Nutzen und Risiken von Johanniskraut (ARISTOFORAT 350 u.a.) auf dem Prüfstand: Die bisher veröffentlichten Studien
einschließlich zweier Metaanalysen aus den Jahren 1996 (a-t 1996; Nr. 8: 81) und 1999 (KIM, H.L. et al.: J. Nerv.

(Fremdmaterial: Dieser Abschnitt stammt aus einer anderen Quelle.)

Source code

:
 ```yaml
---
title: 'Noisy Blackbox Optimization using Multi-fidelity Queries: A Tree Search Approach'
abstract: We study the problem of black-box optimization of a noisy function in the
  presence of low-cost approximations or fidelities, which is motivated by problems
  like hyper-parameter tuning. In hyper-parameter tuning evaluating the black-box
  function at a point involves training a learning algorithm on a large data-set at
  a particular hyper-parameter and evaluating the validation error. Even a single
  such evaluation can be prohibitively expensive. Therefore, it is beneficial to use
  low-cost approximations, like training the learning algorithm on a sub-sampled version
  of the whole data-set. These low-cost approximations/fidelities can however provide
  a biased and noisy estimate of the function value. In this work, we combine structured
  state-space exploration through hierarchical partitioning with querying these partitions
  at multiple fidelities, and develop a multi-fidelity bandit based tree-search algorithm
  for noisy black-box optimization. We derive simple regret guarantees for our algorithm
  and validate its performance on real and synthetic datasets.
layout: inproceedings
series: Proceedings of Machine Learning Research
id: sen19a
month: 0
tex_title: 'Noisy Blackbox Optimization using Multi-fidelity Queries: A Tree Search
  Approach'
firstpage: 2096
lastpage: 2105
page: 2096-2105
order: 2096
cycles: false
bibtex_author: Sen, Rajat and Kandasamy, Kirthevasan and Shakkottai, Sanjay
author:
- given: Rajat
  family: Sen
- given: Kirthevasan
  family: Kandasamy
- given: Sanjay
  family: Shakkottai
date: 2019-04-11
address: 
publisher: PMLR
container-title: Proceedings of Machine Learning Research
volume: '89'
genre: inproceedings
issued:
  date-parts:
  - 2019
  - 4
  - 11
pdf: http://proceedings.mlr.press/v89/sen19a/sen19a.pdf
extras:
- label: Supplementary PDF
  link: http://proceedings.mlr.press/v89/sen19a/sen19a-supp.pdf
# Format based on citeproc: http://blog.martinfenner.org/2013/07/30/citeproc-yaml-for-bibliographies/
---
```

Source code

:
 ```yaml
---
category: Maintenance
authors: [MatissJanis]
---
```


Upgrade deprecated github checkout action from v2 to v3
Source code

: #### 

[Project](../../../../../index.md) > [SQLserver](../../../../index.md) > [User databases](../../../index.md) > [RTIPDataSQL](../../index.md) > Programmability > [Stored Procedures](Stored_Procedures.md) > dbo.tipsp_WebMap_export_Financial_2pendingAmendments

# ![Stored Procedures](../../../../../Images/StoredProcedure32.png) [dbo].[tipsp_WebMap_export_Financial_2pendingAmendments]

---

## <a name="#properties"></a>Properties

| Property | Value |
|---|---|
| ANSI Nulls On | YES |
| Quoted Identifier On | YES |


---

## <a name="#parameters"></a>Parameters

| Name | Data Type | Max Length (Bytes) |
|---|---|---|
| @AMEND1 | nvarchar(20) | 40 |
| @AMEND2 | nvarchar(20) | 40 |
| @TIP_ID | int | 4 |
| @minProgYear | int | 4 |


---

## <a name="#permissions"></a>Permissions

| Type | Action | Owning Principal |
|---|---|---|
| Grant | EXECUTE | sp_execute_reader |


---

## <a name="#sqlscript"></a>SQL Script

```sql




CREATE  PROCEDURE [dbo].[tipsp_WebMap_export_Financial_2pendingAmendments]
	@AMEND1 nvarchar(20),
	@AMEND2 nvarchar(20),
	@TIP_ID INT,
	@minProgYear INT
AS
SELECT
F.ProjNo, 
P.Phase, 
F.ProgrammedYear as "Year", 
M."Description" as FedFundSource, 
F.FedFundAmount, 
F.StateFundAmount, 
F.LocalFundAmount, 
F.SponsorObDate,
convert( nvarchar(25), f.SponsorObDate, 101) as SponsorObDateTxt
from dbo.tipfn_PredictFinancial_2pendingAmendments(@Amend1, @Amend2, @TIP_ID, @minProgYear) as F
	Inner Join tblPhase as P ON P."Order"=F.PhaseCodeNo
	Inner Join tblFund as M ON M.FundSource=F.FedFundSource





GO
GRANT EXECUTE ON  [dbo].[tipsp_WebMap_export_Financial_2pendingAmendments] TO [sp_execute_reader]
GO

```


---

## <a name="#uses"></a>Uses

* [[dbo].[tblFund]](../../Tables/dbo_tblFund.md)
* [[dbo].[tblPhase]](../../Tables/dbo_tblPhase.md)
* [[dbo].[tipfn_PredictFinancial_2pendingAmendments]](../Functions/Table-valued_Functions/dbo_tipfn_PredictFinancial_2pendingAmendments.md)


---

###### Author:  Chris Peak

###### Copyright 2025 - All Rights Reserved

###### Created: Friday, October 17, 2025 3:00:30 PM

Ment. Dis. 1999; 187: 532-8) reichen nicht aus, den Nutzen von Johanniskrautextrakten (JARSIN u.a.) abzusichern. Eine achtwöchige randomisierte
plazebokontrollierte Doppelblindstudie soll nun Überlegenheit gegenüber Plazebo sowie Gleichwertigkeit mit Imipramin (TOFRANIL u.a.) belegen
(PHILIPP, M. et al.: BMJ 1999; 319: 1534-8). Wieder einmal finden sich jedoch die Fehler älterer Untersuchungen: Unter Federführung eines Mitarbeiters
der Firma Steiner wird ungewöhnlich hoch dosiertes Johanniskraut (1.050 mg; das 1,5- bis 3fache der für das Steiner-Präparat ARISTOFORAT 350
empfohlenen Tagesdosis) mit einer unzureichend wirksamen Imipramin-Dosis (100 mg/Tag) verglichen. "Nicht sehr eindrückliche
Überlegenheit" gegen Plazebo (LINDE, K., BERNER, M.: BMJ 1999; 319: 1539), kleine Plazebogruppe (46 [18%] der insgesamt 251 Patienten) sowie
wahrscheinlich unzureichende Verblindung wegen der häufigen Mundtrockenheit als auffällige Störwirkung bei 38% der Imipramin-Verwender
schränken die Aussagekraft der Studie ein. Die Verträglichkeit von Johanniskraut wird zunehmend in Frage gestellt: Das irische Medicine Board will
Johanniskrautzubereitungen verschreibungspflichtig machen. Bei der Behandlung von Depressionen sei medizinische Überwachung erforderlich. Zudem
werden wie bei MAO-Hemmern hypertensive Krisen befürchtet, wenn unter der Behandlung Rotwein oder Käse genossen werden (Pharmac. J. 1999; 263:
844). Aus experimentellen Befunden (CHATTERJEE, S.S. et al.: Life Sciences 1998; 63: 499-510) lassen sich amphetamin- und kokainartige Effekte ableiten.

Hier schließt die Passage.